Find the string "health" in the data, then copy every line where it is found.

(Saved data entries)
*****

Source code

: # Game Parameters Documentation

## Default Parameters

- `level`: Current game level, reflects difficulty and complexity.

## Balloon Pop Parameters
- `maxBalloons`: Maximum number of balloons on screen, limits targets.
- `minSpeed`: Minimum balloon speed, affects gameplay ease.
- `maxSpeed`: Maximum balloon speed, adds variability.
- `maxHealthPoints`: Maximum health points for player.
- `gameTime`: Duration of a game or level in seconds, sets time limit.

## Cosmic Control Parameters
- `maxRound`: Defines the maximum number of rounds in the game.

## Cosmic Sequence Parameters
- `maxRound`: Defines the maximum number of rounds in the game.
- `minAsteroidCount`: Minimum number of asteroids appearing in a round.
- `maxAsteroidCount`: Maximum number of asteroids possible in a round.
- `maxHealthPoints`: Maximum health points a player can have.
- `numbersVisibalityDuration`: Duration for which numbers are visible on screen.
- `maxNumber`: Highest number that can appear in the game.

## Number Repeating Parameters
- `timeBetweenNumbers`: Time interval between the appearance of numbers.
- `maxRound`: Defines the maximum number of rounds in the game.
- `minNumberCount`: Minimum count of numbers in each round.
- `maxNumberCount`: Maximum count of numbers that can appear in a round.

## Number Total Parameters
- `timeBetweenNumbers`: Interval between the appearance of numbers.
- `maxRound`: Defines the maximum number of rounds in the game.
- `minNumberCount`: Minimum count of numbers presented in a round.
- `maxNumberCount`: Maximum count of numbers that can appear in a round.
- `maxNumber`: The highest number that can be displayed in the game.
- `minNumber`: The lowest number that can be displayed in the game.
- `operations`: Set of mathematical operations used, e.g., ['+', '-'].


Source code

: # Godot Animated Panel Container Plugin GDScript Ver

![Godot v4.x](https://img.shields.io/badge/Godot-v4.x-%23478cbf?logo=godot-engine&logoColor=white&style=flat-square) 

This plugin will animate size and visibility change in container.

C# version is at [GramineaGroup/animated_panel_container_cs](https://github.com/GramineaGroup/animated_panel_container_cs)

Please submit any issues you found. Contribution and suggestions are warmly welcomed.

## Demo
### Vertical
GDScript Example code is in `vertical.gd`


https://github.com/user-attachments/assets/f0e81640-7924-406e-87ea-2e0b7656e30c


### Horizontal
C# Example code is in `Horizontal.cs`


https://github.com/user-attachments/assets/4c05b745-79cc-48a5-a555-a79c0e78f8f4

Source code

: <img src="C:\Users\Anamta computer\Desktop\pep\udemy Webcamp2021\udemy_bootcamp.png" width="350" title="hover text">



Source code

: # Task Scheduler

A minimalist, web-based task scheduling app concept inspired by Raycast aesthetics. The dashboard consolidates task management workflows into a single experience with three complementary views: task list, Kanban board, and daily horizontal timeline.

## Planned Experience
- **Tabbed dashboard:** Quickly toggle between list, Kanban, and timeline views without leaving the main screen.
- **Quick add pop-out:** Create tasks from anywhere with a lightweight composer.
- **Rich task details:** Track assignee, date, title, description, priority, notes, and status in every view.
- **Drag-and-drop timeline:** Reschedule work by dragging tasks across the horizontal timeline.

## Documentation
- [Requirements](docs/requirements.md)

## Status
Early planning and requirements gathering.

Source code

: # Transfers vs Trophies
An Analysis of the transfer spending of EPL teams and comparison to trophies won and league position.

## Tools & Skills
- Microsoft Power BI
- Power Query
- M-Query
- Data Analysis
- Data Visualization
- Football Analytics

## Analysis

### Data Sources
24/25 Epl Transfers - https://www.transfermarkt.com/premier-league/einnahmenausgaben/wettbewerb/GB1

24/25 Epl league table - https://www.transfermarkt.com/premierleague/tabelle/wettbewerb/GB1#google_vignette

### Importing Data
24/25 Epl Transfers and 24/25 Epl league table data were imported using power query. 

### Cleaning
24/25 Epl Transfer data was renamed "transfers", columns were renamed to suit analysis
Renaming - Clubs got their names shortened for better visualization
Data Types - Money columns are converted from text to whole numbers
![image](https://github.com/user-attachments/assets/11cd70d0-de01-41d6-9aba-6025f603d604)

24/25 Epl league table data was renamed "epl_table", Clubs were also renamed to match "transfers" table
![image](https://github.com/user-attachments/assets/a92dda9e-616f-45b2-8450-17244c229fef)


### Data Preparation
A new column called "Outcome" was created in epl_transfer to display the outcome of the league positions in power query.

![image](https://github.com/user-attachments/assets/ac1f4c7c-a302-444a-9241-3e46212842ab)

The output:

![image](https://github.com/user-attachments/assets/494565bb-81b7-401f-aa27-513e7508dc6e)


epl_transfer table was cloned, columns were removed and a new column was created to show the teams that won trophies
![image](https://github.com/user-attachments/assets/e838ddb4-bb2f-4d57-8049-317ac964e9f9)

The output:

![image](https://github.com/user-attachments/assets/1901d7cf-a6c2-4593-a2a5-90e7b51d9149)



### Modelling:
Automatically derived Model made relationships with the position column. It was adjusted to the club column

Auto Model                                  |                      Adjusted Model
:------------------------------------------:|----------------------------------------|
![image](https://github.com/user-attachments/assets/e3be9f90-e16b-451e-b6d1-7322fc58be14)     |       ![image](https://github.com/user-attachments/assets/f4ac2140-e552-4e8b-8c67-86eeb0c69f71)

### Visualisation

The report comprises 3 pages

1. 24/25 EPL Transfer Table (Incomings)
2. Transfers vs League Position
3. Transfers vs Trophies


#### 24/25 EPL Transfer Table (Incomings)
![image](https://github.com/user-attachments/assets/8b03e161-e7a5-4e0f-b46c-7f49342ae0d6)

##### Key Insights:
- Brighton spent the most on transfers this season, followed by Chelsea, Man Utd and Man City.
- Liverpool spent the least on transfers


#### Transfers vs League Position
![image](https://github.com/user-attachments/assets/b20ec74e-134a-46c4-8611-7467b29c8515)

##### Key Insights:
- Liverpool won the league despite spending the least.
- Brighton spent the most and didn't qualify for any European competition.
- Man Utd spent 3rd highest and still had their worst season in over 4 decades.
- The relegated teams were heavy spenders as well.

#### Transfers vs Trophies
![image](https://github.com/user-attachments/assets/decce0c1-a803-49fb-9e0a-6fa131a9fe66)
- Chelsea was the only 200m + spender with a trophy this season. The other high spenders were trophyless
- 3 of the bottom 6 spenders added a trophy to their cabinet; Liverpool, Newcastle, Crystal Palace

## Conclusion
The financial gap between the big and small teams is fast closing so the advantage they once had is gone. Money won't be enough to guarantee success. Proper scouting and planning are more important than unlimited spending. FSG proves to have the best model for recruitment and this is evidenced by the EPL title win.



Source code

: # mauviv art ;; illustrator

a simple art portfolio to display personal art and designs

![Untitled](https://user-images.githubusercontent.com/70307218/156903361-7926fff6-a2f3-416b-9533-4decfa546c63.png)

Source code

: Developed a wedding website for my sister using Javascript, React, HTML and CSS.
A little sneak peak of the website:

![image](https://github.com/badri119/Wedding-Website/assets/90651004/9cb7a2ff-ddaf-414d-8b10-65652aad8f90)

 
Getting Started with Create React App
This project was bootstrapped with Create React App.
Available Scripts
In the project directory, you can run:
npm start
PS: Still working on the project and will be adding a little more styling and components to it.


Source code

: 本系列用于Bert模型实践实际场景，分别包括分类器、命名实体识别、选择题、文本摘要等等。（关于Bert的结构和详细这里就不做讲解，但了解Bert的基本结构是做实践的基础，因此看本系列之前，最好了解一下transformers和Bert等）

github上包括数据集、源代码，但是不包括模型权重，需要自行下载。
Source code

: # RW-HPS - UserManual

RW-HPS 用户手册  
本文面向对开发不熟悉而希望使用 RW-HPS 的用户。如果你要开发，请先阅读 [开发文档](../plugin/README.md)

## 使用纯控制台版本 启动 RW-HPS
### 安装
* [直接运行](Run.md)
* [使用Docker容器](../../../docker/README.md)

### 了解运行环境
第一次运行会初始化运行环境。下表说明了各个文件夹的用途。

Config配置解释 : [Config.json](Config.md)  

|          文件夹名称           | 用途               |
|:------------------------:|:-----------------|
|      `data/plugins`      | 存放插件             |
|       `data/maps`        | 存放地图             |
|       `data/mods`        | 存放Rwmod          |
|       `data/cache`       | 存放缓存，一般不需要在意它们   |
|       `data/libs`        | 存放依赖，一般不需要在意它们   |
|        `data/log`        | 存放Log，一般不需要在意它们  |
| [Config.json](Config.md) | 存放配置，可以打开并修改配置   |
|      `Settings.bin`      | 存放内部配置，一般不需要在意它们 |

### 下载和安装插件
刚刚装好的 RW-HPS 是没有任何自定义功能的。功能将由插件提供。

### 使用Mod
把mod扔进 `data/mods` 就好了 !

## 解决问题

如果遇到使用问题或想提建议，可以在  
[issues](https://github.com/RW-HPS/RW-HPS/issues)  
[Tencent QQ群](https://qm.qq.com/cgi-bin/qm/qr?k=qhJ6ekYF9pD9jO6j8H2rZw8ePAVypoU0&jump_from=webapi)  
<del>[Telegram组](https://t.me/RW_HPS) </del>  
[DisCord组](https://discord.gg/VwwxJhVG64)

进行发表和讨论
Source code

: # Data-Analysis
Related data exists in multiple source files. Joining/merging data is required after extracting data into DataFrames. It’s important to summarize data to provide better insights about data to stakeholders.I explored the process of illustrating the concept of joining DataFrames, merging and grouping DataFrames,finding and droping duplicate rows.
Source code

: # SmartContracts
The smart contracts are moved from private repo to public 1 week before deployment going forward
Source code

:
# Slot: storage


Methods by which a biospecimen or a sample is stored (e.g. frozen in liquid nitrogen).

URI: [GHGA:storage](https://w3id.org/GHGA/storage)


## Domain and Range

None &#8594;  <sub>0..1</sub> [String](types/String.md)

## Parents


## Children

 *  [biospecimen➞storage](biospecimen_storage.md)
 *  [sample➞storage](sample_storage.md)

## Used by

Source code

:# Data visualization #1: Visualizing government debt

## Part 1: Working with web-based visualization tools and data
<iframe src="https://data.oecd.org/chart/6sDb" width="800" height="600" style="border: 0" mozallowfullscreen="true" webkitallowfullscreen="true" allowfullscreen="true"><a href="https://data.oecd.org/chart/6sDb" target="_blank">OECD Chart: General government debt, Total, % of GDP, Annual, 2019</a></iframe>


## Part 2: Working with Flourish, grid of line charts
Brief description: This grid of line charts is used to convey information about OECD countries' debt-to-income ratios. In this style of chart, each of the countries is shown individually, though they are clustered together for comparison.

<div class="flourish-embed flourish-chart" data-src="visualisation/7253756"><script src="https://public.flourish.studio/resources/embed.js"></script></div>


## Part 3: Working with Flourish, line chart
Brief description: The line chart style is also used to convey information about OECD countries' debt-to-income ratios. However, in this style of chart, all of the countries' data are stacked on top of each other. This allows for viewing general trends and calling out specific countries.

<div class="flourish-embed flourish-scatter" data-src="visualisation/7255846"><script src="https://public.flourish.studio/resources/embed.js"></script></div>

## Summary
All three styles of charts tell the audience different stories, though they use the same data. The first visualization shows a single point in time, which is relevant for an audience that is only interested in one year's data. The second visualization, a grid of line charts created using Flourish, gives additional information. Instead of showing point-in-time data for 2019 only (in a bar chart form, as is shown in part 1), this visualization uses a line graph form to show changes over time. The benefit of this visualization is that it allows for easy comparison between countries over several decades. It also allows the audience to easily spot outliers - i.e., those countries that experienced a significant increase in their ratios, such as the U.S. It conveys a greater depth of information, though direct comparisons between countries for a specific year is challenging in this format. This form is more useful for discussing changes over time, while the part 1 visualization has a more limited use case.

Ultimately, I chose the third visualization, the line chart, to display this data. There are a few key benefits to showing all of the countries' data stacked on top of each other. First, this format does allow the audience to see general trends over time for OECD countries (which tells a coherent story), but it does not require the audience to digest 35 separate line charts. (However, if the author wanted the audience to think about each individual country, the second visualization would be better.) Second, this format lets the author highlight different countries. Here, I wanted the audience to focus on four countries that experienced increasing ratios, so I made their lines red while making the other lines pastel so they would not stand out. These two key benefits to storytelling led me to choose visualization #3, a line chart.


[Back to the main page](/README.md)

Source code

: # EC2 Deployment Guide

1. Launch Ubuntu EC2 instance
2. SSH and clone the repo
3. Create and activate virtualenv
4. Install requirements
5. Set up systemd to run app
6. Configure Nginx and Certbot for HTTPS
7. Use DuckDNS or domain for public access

*****

● **Task response**
- `maxHealthPoints`: Maximum health points for player.
- `maxHealthPoints`: Maximum health points a player can have.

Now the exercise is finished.